Find each line below containing the word "一次或者多次" and copy it.

# MATERIAL FOR THE TASK
▼

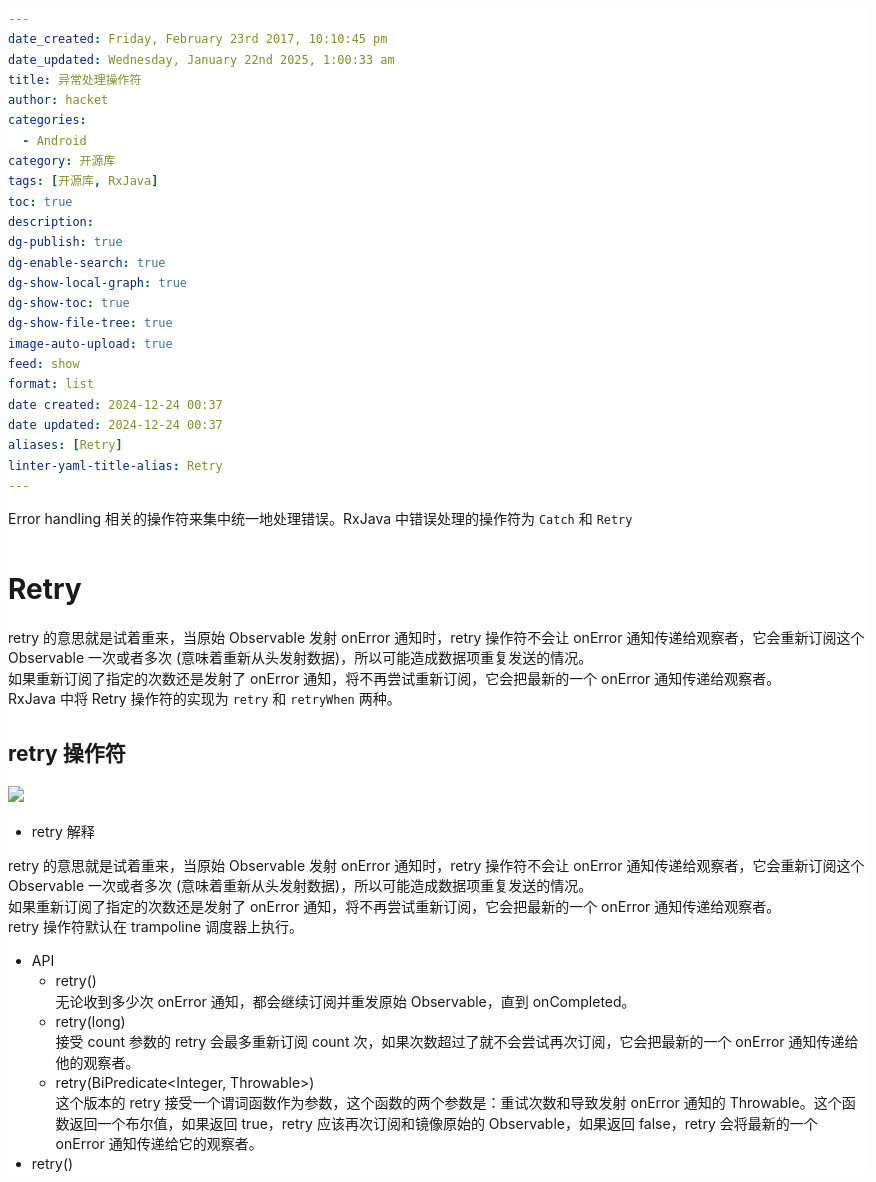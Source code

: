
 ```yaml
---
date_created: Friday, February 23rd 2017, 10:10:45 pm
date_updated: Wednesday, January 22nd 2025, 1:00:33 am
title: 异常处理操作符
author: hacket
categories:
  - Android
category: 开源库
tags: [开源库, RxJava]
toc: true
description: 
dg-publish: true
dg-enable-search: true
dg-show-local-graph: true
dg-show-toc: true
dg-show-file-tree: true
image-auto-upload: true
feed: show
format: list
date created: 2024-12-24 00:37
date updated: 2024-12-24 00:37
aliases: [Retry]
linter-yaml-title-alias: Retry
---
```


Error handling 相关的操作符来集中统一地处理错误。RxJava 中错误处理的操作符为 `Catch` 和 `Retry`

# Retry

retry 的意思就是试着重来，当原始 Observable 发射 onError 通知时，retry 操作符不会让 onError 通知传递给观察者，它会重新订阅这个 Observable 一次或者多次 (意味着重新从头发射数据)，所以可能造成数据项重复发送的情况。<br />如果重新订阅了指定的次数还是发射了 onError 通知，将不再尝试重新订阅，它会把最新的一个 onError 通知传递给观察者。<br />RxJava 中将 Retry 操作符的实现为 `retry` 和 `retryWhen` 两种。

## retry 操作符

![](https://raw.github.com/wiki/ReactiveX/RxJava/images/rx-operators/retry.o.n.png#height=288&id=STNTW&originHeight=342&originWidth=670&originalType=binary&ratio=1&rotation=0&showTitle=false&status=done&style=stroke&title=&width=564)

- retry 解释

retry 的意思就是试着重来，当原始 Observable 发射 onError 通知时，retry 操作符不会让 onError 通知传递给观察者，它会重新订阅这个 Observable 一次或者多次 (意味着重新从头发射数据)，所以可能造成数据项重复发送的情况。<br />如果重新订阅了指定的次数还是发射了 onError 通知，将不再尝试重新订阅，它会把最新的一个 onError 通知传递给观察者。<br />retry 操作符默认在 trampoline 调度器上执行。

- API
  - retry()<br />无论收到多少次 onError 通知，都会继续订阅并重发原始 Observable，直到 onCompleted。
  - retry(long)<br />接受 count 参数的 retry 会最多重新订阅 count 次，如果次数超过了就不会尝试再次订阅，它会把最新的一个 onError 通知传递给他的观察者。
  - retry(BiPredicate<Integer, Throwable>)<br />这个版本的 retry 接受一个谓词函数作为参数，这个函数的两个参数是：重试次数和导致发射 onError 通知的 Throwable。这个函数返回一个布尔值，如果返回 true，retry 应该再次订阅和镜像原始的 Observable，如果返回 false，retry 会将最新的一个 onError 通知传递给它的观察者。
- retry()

▲
▼

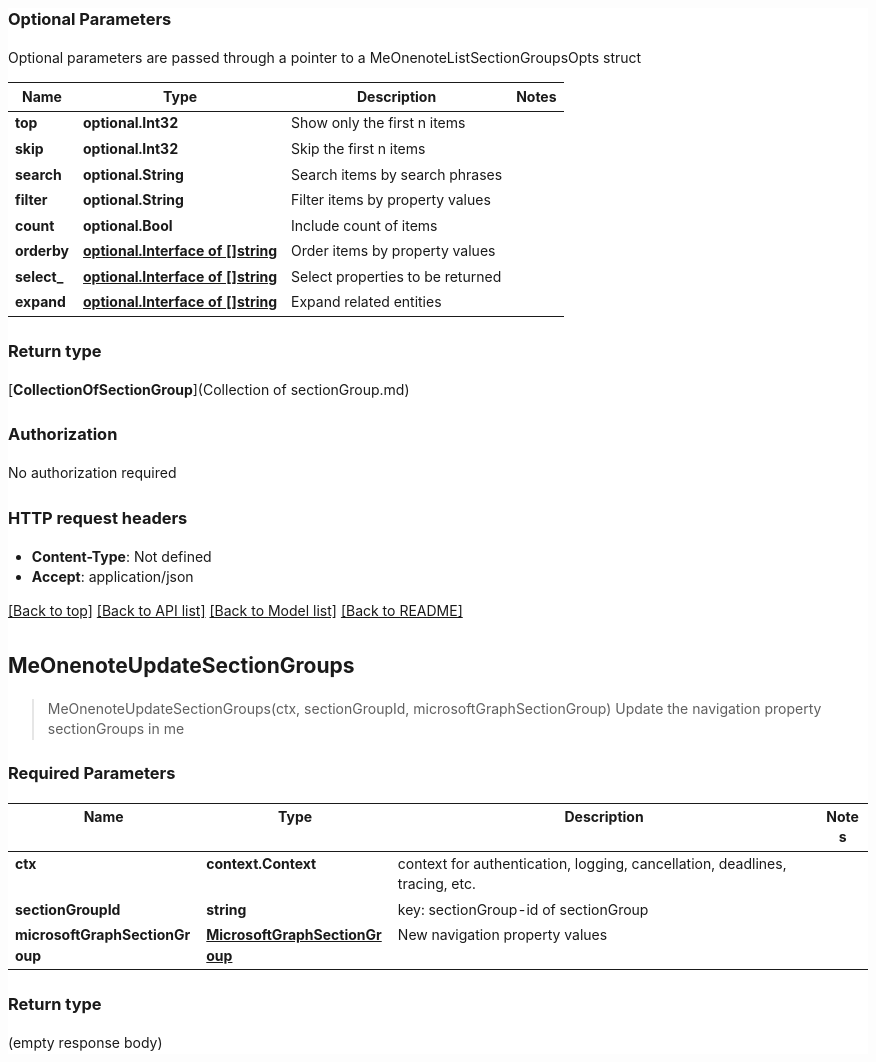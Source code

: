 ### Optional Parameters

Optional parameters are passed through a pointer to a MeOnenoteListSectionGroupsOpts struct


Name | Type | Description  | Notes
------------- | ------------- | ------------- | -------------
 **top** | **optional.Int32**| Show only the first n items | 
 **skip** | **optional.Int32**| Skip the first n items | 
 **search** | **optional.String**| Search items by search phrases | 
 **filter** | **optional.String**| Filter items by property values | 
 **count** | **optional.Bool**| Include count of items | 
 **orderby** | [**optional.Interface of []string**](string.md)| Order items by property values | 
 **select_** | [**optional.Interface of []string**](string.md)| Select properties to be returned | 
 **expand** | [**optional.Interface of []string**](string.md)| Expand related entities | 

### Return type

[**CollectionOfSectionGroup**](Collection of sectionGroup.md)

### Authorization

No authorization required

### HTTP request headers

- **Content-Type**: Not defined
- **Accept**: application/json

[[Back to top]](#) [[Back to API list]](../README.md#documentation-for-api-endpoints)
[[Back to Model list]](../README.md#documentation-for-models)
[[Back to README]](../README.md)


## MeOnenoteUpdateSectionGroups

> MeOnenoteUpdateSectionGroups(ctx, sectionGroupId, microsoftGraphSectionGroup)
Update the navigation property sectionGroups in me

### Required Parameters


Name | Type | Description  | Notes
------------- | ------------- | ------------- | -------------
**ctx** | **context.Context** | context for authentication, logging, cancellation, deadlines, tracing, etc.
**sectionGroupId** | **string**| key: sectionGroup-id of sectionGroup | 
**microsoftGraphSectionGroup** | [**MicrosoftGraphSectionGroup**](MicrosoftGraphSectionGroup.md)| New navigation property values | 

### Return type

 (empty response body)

▲

# ANSWER FOR THIS EXERCISE
retry 的意思就是试着重来，当原始 Observable 发射 onError 通知时，retry 操作符不会让 onError 通知传递给观察者，它会重新订阅这个 Observable 一次或者多次 (意味着重新从头发射数据)，所以可能造成数据项重复发送的情况。<br />如果重新订阅了指定的次数还是发射了 onError 通知，将不再尝试重新订阅，它会把最新的一个 onError 通知传递给观察者。<br />RxJava 中将 Retry 操作符的实现为 `retry` 和 `retryWhen` 两种。
retry 的意思就是试着重来，当原始 Observable 发射 onError 通知时，retry 操作符不会让 onError 通知传递给观察者，它会重新订阅这个 Observable 一次或者多次 (意味着重新从头发射数据)，所以可能造成数据项重复发送的情况。<br />如果重新订阅了指定的次数还是发射了 onError 通知，将不再尝试重新订阅，它会把最新的一个 onError 通知传递给观察者。<br />retry 操作符默认在 trampoline 调度器上执行。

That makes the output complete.